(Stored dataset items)
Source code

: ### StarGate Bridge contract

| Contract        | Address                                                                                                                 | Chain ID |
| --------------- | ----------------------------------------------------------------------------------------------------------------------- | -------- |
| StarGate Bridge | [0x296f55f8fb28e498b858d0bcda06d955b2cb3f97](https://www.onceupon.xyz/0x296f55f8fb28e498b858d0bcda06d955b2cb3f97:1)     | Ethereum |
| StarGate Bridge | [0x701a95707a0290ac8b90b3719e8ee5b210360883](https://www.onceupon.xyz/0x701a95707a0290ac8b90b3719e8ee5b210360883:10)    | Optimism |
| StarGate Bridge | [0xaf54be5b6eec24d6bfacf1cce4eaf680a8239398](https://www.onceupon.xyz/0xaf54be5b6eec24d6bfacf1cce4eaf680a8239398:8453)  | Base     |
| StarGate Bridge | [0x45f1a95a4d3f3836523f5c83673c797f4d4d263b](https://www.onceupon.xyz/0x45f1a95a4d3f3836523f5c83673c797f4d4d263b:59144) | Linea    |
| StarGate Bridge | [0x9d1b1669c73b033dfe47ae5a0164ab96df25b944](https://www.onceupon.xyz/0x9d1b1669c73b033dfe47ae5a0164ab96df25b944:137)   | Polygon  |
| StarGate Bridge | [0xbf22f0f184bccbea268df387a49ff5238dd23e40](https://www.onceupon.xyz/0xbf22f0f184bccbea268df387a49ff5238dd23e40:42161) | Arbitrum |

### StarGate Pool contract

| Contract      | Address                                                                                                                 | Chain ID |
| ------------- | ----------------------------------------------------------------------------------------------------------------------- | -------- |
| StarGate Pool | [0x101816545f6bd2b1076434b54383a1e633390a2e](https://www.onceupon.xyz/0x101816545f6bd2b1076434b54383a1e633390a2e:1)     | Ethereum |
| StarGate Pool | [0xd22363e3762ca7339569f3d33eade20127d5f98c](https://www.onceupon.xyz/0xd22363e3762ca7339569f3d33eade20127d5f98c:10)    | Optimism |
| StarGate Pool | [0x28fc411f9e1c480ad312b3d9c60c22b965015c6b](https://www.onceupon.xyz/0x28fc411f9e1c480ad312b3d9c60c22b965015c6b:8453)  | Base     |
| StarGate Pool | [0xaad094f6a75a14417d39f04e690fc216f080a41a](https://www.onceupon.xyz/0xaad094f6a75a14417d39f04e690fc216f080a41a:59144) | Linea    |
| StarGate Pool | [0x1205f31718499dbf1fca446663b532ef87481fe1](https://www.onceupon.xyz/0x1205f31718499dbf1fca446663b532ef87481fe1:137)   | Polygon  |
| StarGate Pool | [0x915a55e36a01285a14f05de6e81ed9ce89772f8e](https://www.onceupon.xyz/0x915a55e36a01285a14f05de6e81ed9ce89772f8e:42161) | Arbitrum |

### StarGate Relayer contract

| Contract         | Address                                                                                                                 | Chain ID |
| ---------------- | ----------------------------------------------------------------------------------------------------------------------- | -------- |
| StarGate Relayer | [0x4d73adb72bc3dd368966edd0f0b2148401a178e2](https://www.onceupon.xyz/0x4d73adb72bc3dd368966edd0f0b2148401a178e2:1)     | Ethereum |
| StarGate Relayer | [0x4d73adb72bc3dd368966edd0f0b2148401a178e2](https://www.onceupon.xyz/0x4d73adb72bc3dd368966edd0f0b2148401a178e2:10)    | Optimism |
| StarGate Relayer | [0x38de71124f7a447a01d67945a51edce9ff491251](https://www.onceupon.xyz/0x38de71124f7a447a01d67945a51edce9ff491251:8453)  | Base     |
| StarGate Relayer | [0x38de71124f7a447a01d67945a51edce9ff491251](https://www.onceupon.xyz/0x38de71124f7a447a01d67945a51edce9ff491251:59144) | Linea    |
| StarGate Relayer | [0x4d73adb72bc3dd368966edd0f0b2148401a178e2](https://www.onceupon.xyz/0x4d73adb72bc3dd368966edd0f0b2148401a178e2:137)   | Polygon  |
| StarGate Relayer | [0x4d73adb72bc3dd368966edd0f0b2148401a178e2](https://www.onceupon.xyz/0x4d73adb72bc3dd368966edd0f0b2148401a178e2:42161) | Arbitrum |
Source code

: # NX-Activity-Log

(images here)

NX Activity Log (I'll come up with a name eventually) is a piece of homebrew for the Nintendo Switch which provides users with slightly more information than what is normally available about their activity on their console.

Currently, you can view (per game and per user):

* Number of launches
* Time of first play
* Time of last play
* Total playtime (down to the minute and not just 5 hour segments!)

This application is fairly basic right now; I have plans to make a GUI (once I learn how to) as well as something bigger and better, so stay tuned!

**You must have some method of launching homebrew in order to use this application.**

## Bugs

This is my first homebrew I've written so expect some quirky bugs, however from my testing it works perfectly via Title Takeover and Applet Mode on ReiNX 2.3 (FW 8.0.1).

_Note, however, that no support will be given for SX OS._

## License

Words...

Work to complete
If a line in the records includes "Polygon", it counts toward the total; report that total by itself.

Exercise result
3